We know from our research that in the maximally exercised state the shape of the instantaneous flow wave supplying an organ such as the calf muscle is identical to the shape of the driving pressure wave created in the ascending aorta. This occurs because the vascular system defaults to the matched state when stressed. So why is this important? Theoretically this is where maximum hydraulic power is dissipated in the organ under study. Moreover at this point the mean organ perfusion pressure is exactly half that of the ascending aorta—no “ifs or buts”, it just comes out of the science. A little lateral thinking and a further big inventive step permits estimation of perfusion pressure over what we believe to be the complete physiological and pathological range, provided we supply a reference pressure representative of that driving pressure waveform. This can be obtained with a simple automatic blood pressure machine on the arm.
What have preliminary studies involving BlueDop shown?
Direct intra-arterial pressure correlations have been carried out in an in vivo canine model over the full physiological pressure range down to one half aortic mean pressure. The pressure from flow correlated well with an art line pressure measurement. In additional preliminary studies we have compared the disease detection mode of our system to duplex. Early results have been promising. All experiments described here conformed to national ethical standards.

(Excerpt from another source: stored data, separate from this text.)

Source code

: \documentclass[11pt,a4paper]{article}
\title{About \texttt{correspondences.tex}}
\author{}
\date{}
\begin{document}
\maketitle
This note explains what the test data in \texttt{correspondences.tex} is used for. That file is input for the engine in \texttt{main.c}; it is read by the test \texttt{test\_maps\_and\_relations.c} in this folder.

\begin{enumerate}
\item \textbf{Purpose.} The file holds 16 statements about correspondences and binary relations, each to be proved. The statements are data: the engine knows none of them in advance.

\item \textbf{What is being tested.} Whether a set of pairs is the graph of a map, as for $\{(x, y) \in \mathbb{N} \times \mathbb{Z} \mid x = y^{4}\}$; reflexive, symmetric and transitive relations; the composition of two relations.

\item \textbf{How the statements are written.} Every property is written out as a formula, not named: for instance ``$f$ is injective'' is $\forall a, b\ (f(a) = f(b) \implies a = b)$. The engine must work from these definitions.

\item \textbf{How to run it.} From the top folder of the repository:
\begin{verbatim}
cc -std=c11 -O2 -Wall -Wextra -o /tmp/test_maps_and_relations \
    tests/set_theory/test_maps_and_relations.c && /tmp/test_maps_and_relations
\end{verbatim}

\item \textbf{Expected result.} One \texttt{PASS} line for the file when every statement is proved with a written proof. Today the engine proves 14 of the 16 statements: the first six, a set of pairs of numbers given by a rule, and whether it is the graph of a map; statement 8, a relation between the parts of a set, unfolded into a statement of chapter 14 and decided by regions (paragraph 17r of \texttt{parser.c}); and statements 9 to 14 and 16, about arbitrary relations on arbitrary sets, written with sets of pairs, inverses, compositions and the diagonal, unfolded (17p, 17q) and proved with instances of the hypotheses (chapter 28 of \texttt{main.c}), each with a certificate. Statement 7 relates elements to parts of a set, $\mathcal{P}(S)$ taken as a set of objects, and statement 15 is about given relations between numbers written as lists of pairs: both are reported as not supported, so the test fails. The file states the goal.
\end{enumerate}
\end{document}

Perfusion pressure, ankle brachial index and toe brachial index are blood flow dependant variables, particularly in the presence of arterial disease, so no specific pressure or pressure ratio suggests itself as an indicator of significant arterial disease. BlueDop uses a bistable “disease/no disease” indicator we call the C notch to detect the presence of significant peripheral arterial disease in the resting patient. The magnitude and timing of the C notch differentiates it from the dichrotic notch (or D notch). The C notch is generated only in the absence of significant arterial disease and so the absence of the C notch indicates the presence of significant arterial disease. We have automated the C notch detection with a proprietary process because the computer is better than we are at picking up the subtle timing and magnitude of information held in the Doppler spectrum.
What is the next step for BlueDop?
The next step for BlueDop is to obtain the requisite regulatory approvals that are required before we can make the device and its technology available to clinicians, nurses and podiatrists. We are hoping to obtain a diagnostic code in the USA and that will require us to carry out an investigational device exemption. We are lucky in having some really experienced marketing and regulatory consultants as part of our US team. CE approval is the next step for the European market and we are in the process right now. We have a number of clinical groups in Europe and the USA who wish to carry out independent, double-blinded clinical trials and both sides are keen to get going on this. Both the European and US clinical trials will contribute to the US process.
Is there anything else we have not covered that you would like to mention?
Just to point out that our pressure from flow algorithm is applicable in arteries almost anywhere in the body so that a whole bunch of additional applications become possible. We are looking at dialysis fistula monitoring and functional stenosis testing using exercise and these are very promising, but we welcome any “cool” new ideas if they come along.